I was reading Algorithms for Modern Hardware recently, specifically the chapter on SIMD, and was impressed by auto-vectorization. The basic idea is that modern CPUs have so-called SIMDSingle Instruction Multiple Data instructions that allow applying an operation to several values at once, which is much faster than performing the equivalent scalar instructions one at a time. Modern compilers can detect certain programming patterns where an operation is performed repeatedly on scalar values and group the operations to make use of the faster instructions.There are some details around having to either pad the last group so it lines up with the group size or run some scalar instructions at the end, it’s really quite clever.

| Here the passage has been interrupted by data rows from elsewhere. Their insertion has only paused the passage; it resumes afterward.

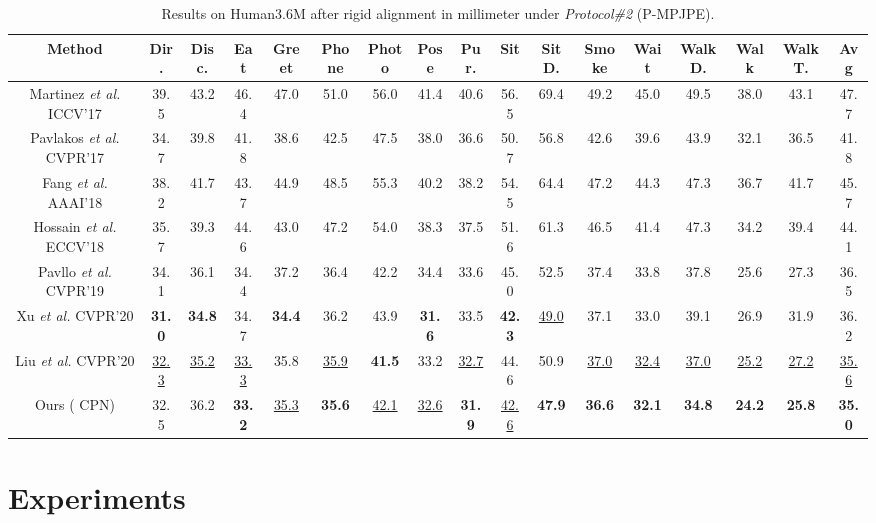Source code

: \documentclass[sigconf]{acmart}
\begin{document}
\begin{table*}[ht]\small
  \centering
  \renewcommand\tabcolsep{4.0pt}
  \caption{Results on Human3.6M after rigid alignment in millimeter under \textit{Protocol\#2} (P-MPJPE).  }
\begin{tabular}{c|ccccccccccccccc|c}
    \toprule
    Method & Dir. & Disc. & Eat & Greet & Phone & Photo & Pose & Pur. & Sit & SitD. & Smoke & Wait & WalkD. & Walk & WalkT. & Avg \\
    \midrule
    Martinez \textit{et al.} \cite{martinez2017simple} ICCV'17& 39.5&43.2&46.4&47.0&51.0&56.0&41.4&40.6&56.5&69.4&49.2&45.0&49.5&38.0&43.1&47.7 \\
    Pavlakos \textit{et al.} \cite{pavlakos2017coarse} CVPR'17& 34.7&39.8&41.8&38.6&42.5&47.5&38.0&36.6&50.7&56.8&42.6&39.6&43.9&32.1&36.5&41.8 \\
    Fang \textit{et al.} \cite{fang2018learning} AAAI'18& 38.2&41.7&43.7&44.9&48.5&55.3&40.2&38.2&54.5&64.4&47.2&44.3&47.3&36.7&41.7&45.7 \\
    Hossain \textit{et al.} \cite{hossain2018exploiting} ECCV'18& 35.7&39.3&44.6&43.0&47.2&54.0&38.3&37.5&51.6&61.3&46.5&41.4&47.3&34.2&39.4&44.1 \\
    Pavllo \textit{et al.} \cite{jllo20193d} CVPR'19& 34.1&36.1&34.4&37.2&36.4&42.2&34.4&33.6&45.0&52.5&37.4&33.8&37.8&25.6&27.3&36.5 \\
    Xu \textit{et al.} \cite{xu2020deep} CVPR'20
    &\textbf{31.0}&\textbf{34.8}&34.7&\textbf{34.4}&36.2&43.9&\textbf{31.6}&33.5&\textbf{42.3}&\underline{49.0}&37.1&33.0&39.1&26.9&31.9&36.2\\
    Liu \textit{et al.} \cite{liu2020attention} CVPR'20& \underline{32.3}&\underline{35.2}&\underline{33.3}&35.8&\underline{35.9}&\textbf{41.5}&33.2&\underline{32.7}&44.6&50.9&\underline{37.0}&\underline{32.4}&\underline{37.0}&\underline{25.2}&\underline{27.2}&\underline{35.6} \\


    \midrule
    Ours ( CPN) & 32.5&36.2&\textbf{33.2}&\underline{35.3}&\textbf{35.6}&\underline{42.1}&\underline{32.6}&\textbf{31.9}&\underline{42.6}&\textbf{47.9}&\textbf{36.6}&\textbf{32.1}&\textbf{34.8}&\textbf{24.2}&\textbf{25.8}&\textbf{35.0} \\
    \bottomrule
    \end{tabular}
    \vspace{-0.3cm}
  \label{tab2}
\end{table*}

\section{Experiments}
\end{document}
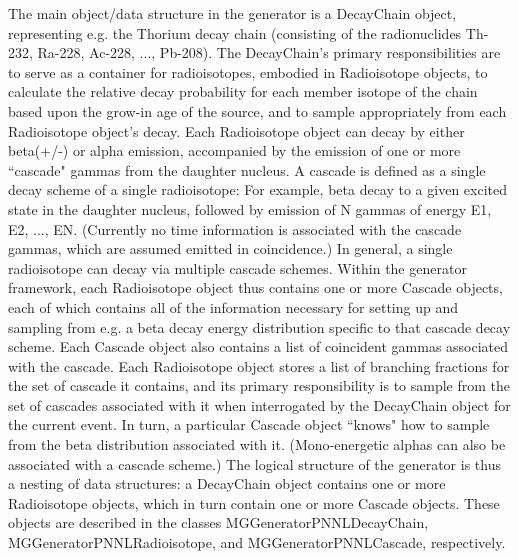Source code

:  The main object/data structure in the generator is a DecayChain object, 
representing e.g. the Thorium decay chain (consisting of the radionuclides 
Th-{}232, Ra-{}228, Ac-{}228, ..., Pb-{}208). The DecayChain's primary 
responsibilities are to serve as a container for radioisotopes, embodied in 
Radioisotope objects, to calculate the relative decay probability for each 
member isotope of the chain based upon the grow-{}in age of the source, and to 
sample appropriately from each Radioisotope object's decay.  Each Radioisotope
object can decay by either beta(+/-{}) or alpha emission, accompanied by the 
emission of one or more ``cascade" gammas from the daughter nucleus.  A cascade
is defined as a single decay scheme of a single radioisotope: For example, 
beta decay to a given excited state in the daughter nucleus, followed by 
emission of N gammas of energy E1, E2, ..., EN.  (Currently no time 
information is associated with the cascade gammas, which are assumed emitted 
in coincidence.) In general, a single radioisotope can decay via multiple 
cascade schemes.  Within the generator framework, each Radioisotope object 
thus contains one or more Cascade objects, each of which contains all of the 
information necessary for setting up and sampling from e.g. a beta decay 
energy distribution specific to that cascade decay scheme.  Each Cascade 
object also contains a list of coincident gammas associated with the cascade.
Each Radioisotope object stores a list of branching fractions for the set
of cascade it contains, and its primary responsibility is to sample from
the set of cascades associated with it when interrogated by the DecayChain
object for the current event.  In turn, a particular Cascade object ``knows"
how to sample from the beta distribution associated with it.  (Mono-{}energetic
alphas can also be associated with a cascade scheme.)  The logical structure 
of the generator is thus a nesting of data structures: a DecayChain object 
contains one or more Radioisotope objects, which in turn contain one or more 
Cascade objects.  These objects are described in the classes 
MGGeneratorPNNLDecayChain, MGGeneratorPNNLRadioisotope, and 
MGGeneratorPNNLCascade, respectively.
 

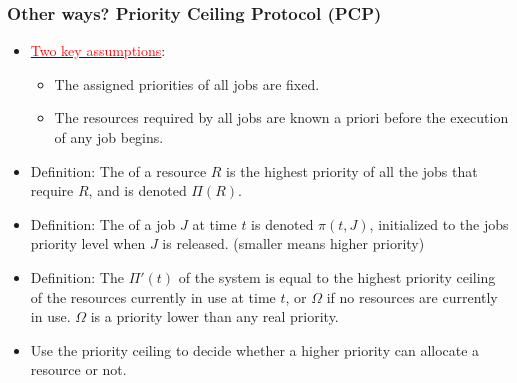 \documentclass[t]{beamer}
\begin{document}
\begin{frame}
  \frametitle{Other ways? Priority Ceiling Protocol (PCP)}

  \begin{itemize}
  \item \underline{\textcolor{red}{Two key assumptions}}:
    \begin{itemize}
    \item The assigned priorities of all jobs are fixed.
    \item The resources required by all jobs are known a priori before
      the execution of any job begins.
    \end{itemize}
  \item Definition: The  of a resource $R$ is the 
    highest priority of all the jobs that require $R$, and is denoted 
    $\Pi(R)$. 
  \item Definition: The  of a job $J$ at
    time $t$ is denoted 
    $\pi(t, J)$, initialized to the jobs priority level when $J$ is
    released. (smaller means higher priority) 
  \item Definition: The  $\Pi'(t)$ of the
    system is equal to the highest priority ceiling of the resources
    currently in use at time $t$, or $\Omega$ if no resources are
    currently in use. $\Omega$ is a priority lower than any real
    priority.
  \item Use the priority ceiling to decide whether a higher priority
    can allocate a resource or not.
  \end{itemize}  
\end{frame}
\end{document}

The book uses primarily C++ for its examples, but I was curious if the same pattern would work in Rust as well, without having to manually annotate anything. So I opened up the compiler explorer and typed in my first test, which looked like this:
#[no_mangle]
fn sum() -> u32 {
(0..1000).sum()
}
To make sure the compiler would feel safe to use SIMD instructions, I used -C opt-level=3 -C target-cpu=skylake, telling it that the target CPU supports
them. But instead of SIMD instructions I got this assembly:
sum:
mov eax, 499500
ret
Turns out I was outsmarted by the compiler, which used constant folding to directly return the final value it computed at compile time. To avoid this optimization from happening we can pass an argument into the function, so that the compiler cannot know the final result:
#[no_mangle]
fn sum(n: u32) -> u32 {
(0..n).sum()
}
Which generates this assembly:
sum:
test edi, edi
je .LBB0_1
lea eax, [rdi - 1]
lea ecx, [rdi - 2]
imul rcx, rax
shr rcx
lea eax, [rdi + rcx]
dec eax
ret
.LBB0_1:
xor eax, eax
ret
Still there are no SIMD instructions in here, which would usually start with the
letter v, such as
vpaddd which adds
integers in parallel. To compare, I wrote the equivalent program in C++:
unsigned int sum(unsigned int n) {
unsigned int rv = 0;
for (unsigned int i = 0; i < n; i++) {
rv += i;
}
return rv;
}
Compiler explorer defaults to GCC to compile C++. I used the equivalent -O3 -march=skylake, and sure enough, I got back 106 lines of assembly (omitted for
brevity), including the desired SIMD instructions. I then switched to Clang, the
LLVM-based C/C++ compiler that is also used by Rust, and it produced the exact
same assembly as it did for the Rust version. This tells us the difference is
not one of languages, but one of compilers.Interestingly enough, the LLVM IR generated is quite different between the
two languages.
A quick comparative benchmark revealed the LLVM version to be significantly
faster than GCC’s vectorized loop, especially for large values of n, which is
unsurprising when looking at the instructions, about 10 scalar instructions will
beat hundreds of loops over vector instructions.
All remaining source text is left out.